I know there are some parents, particularly of younger children, who are disappointed. Thanks to those of you who have emailed me directly to let me know about your frustrations and to offer any number of ideas and thoughts. I know we have many problem solvers in our community, and I also hear all of your ideas in the spirit they’re made – I’m glad everyone is trying to help. As I’ve said many times, it takes all of us to make sure the kids have the experience they deserve in our schools.

Also, I have appreciated the level of discourse. I’m proud that our community has avoided some of the more distasteful rhetoric that has popped up in the discussions other communities are having. I think we all recognize that we don’t have a lot of great options in front of us and we’ll all just doing the best we can to make decisions that do the most good for the most kids.

And then we are doing our best to help out those kids who are really struggling by delivering some direct attention, even bringing 100 more kids into four-days-a-week learning over the past month.

Of course, that doesn’t mean the current situation is “working” for everyone. We know that acutely.

Anyone in my position who tells you they’re 100% certain they made the right decision is either not someone to be trusted or is simply lying to make you or themselves feel better. I am wracked every day with doubt. How does that district do what they’re doing? Have we tried everything? Which thing is the greater harm? What are the chances of that harm happening? How much good would this change or that change make?

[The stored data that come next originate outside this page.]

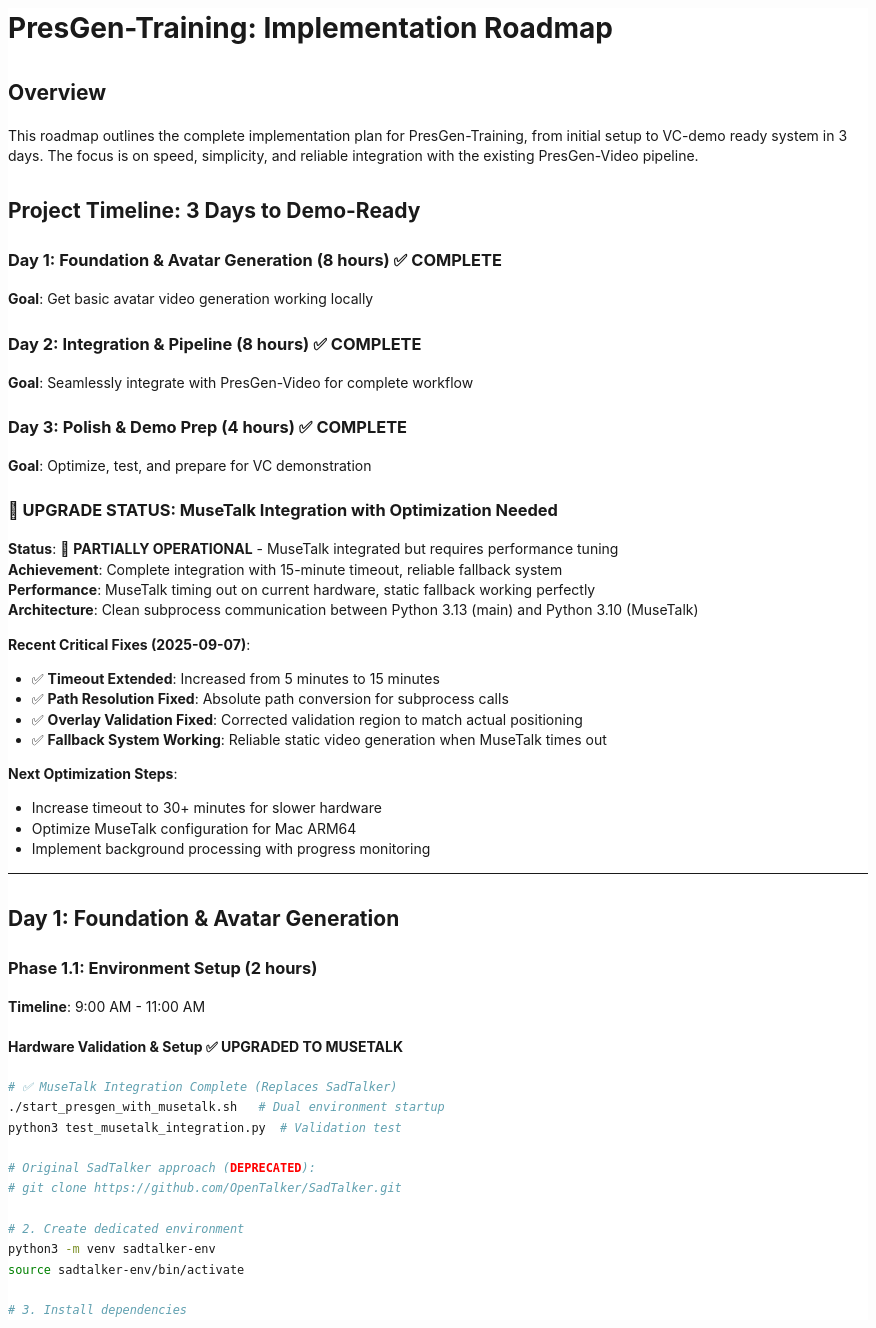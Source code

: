 # PresGen-Training: Implementation Roadmap

## Overview

This roadmap outlines the complete implementation plan for PresGen-Training, from initial setup to VC-demo ready system in 3 days. The focus is on speed, simplicity, and reliable integration with the existing PresGen-Video pipeline.

## Project Timeline: 3 Days to Demo-Ready

### **Day 1: Foundation & Avatar Generation (8 hours)** ✅ **COMPLETE**
**Goal**: Get basic avatar video generation working locally

### **Day 2: Integration & Pipeline (8 hours)** ✅ **COMPLETE**  
**Goal**: Seamlessly integrate with PresGen-Video for complete workflow

### **Day 3: Polish & Demo Prep (4 hours)** ✅ **COMPLETE**
**Goal**: Optimize, test, and prepare for VC demonstration

### **🔧 UPGRADE STATUS: MuseTalk Integration with Optimization Needed**
**Status**: 🔄 **PARTIALLY OPERATIONAL** - MuseTalk integrated but requires performance tuning  
**Achievement**: Complete integration with 15-minute timeout, reliable fallback system  
**Performance**: MuseTalk timing out on current hardware, static fallback working perfectly  
**Architecture**: Clean subprocess communication between Python 3.13 (main) and Python 3.10 (MuseTalk)

**Recent Critical Fixes (2025-09-07)**:
- ✅ **Timeout Extended**: Increased from 5 minutes to 15 minutes  
- ✅ **Path Resolution Fixed**: Absolute path conversion for subprocess calls  
- ✅ **Overlay Validation Fixed**: Corrected validation region to match actual positioning  
- ✅ **Fallback System Working**: Reliable static video generation when MuseTalk times out

**Next Optimization Steps**:
- Increase timeout to 30+ minutes for slower hardware  
- Optimize MuseTalk configuration for Mac ARM64  
- Implement background processing with progress monitoring

---

## Day 1: Foundation & Avatar Generation

### Phase 1.1: Environment Setup (2 hours)
**Timeline**: 9:00 AM - 11:00 AM

#### Hardware Validation & Setup ✅ **UPGRADED TO MUSETALK**
```bash
# ✅ MuseTalk Integration Complete (Replaces SadTalker)
./start_presgen_with_musetalk.sh   # Dual environment startup
python3 test_musetalk_integration.py  # Validation test

# Original SadTalker approach (DEPRECATED):
# git clone https://github.com/OpenTalker/SadTalker.git

# 2. Create dedicated environment  
python3 -m venv sadtalker-env
source sadtalker-env/bin/activate

# 3. Install dependencies
```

There’s simply no way to know what might happen if we went in a number of directions. All we can do is make the best decisions we can when presented with data and information and be flexible enough to adjust when we think we can make a positive difference. We also have to trust that everyone is acting and making their recommendations in good faith. Our mission is to prepare these kids for their next step. Every day. Through a challenging academic environment, yes, but also in a way that is safe, caring, healthy, and … fun.

I also love how our teachers and staff have kept that last bit in focus. They have kept their spirits up, kept our kids thinking and creating and laughing, and made the most of what has been a taxing winter.

Now that it’s spring, it’s hard not to feel optimistic. The vaccines are jabbing into arms. The sun is shining. Back decks are being swept off and patio furniture wiped clean. But the case numbers are back to levels we haven’t seen since January. The virus is spreading through schools and sports leagues in ways we haven’t seen much at all. Younger and younger people are being hospitalized. We are not out of the woods yet and the winter of covid lingers.

Let’s put our heads down, get through this last bit before everyone can be vaccinated, and finish the school year with a determination to get everything out of it we can.